**INPUT:**
* * * * * * *
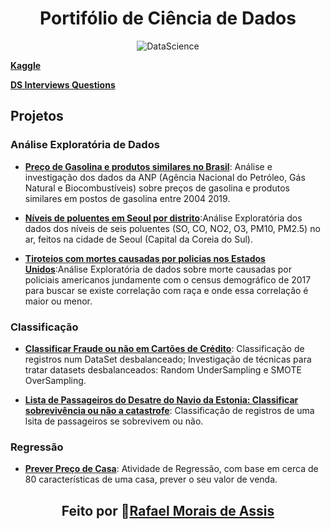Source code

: <div align="center">
<h1> Portifólio de Ciência de Dados </h1>
<p>
  <img src="https://img.shields.io/badge/DataScience-brightgreen" alt="DataScience">
</p>
</div>

**[Kaggle](https://www.kaggle.com/rafanthx13)**

**[DS Interviews Questions](https://rafanthx13.github.io/ds-interview-questions/)**

## Projetos

### Análise Exploratória de Dados

+ **[Preço de Gasolina e produtos similares no Brasil](https://www.kaggle.com/rafanthx13/gas-prices-in-brazil-eda)**: Análise e investigação dos dados da ANP (Agência Nacional do Petróleo, Gás Natural e Biocombustíveis) sobre preços de gasolina e produtos similares em postos de gasolina entre 2004 2019.

+ **[Níveis de poluentes em Seoul por distrito](https://www.kaggle.com/rafanthx13/air-pollution-in-seoul-eda)**:Análise Exploratória dos dados dos níveis de seis poluentes (SO, CO, NO2, O3, PM10, PM2.5) no ar, feitos na cidade de Seoul (Capital da Coreia do Sul).

+ **[Tiroteios com mortes causadas por policias nos Estados Unidos](https://www.kaggle.com/rafanthx13/us-police-shooting-eda-with-maps-visualisation)**:Análise Exploratória de dados sobre morte causadas por policiais americanos jundamente com o census demográfico de 2017 para buscar se existe correlação com raça e onde essa correlaçâo é maior ou menor.

### Classificação

+ **[Classificar Fraude ou não em Cartões de Crédito](https://www.kaggle.com/rafanthx13/credit-card-fraud-classify-on-unbalanced-data)**: Classificação de registros num DataSet desbalanceado; Investigação de técnicas para tratar datasets desbalanceados: Random UnderSampling e SMOTE OverSampling.

+ **[Lista de Passageiros do Desatre do Navio da Estonia: Classificar sobrevivência ou não a catastrofe](https://www.kaggle.com/rafanthx13/estonia-disaster-eda-and-classify)**: Classificaçâo de registros de uma lsita de passageiros se sobrevivem ou não.

### Regressão

+ **[Prever Preço de Casa](https://www.kaggle.com/rafanthx13/house-prices-eda-and-regression)**: Atividade de Regressão, com base em cerca de 80 características de uma casa, prever o seu valor de venda.

<h2 align="center">Feito por 🚀<a href="https://rafanthx13.github.io/">Rafael Morais de Assis</a></h2>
* * * * * * *
**WHAT IS NEEDED:**
Images are to be omitted; everything else in the records is to be transcribed exactly.

**ANSWER TO THE PROBLEM:**
Source code

: <div align="center">
<h1> Portifólio de Ciência de Dados </h1>
<p>
  <img src="https://img.shields.io/badge/DataScience-brightgreen" alt="DataScience">
</p>
</div>

**[Kaggle](https://www.kaggle.com/rafanthx13)**

**[DS Interviews Questions](https://rafanthx13.github.io/ds-interview-questions/)**

## Projetos

### Análise Exploratória de Dados

+ **[Preço de Gasolina e produtos similares no Brasil](https://www.kaggle.com/rafanthx13/gas-prices-in-brazil-eda)**: Análise e investigação dos dados da ANP (Agência Nacional do Petróleo, Gás Natural e Biocombustíveis) sobre preços de gasolina e produtos similares em postos de gasolina entre 2004 2019.

+ **[Níveis de poluentes em Seoul por distrito](https://www.kaggle.com/rafanthx13/air-pollution-in-seoul-eda)**:Análise Exploratória dos dados dos níveis de seis poluentes (SO, CO, NO2, O3, PM10, PM2.5) no ar, feitos na cidade de Seoul (Capital da Coreia do Sul).

+ **[Tiroteios com mortes causadas por policias nos Estados Unidos](https://www.kaggle.com/rafanthx13/us-police-shooting-eda-with-maps-visualisation)**:Análise Exploratória de dados sobre morte causadas por policiais americanos jundamente com o census demográfico de 2017 para buscar se existe correlação com raça e onde essa correlaçâo é maior ou menor.

### Classificação

+ **[Classificar Fraude ou não em Cartões de Crédito](https://www.kaggle.com/rafanthx13/credit-card-fraud-classify-on-unbalanced-data)**: Classificação de registros num DataSet desbalanceado; Investigação de técnicas para tratar datasets desbalanceados: Random UnderSampling e SMOTE OverSampling.

+ **[Lista de Passageiros do Desatre do Navio da Estonia: Classificar sobrevivência ou não a catastrofe](https://www.kaggle.com/rafanthx13/estonia-disaster-eda-and-classify)**: Classificaçâo de registros de uma lsita de passageiros se sobrevivem ou não.

### Regressão

+ **[Prever Preço de Casa](https://www.kaggle.com/rafanthx13/house-prices-eda-and-regression)**: Atividade de Regressão, com base em cerca de 80 características de uma casa, prever o seu valor de venda.

<h2 align="center">Feito por 🚀<a href="https://rafanthx13.github.io/">Rafael Morais de Assis</a></h2>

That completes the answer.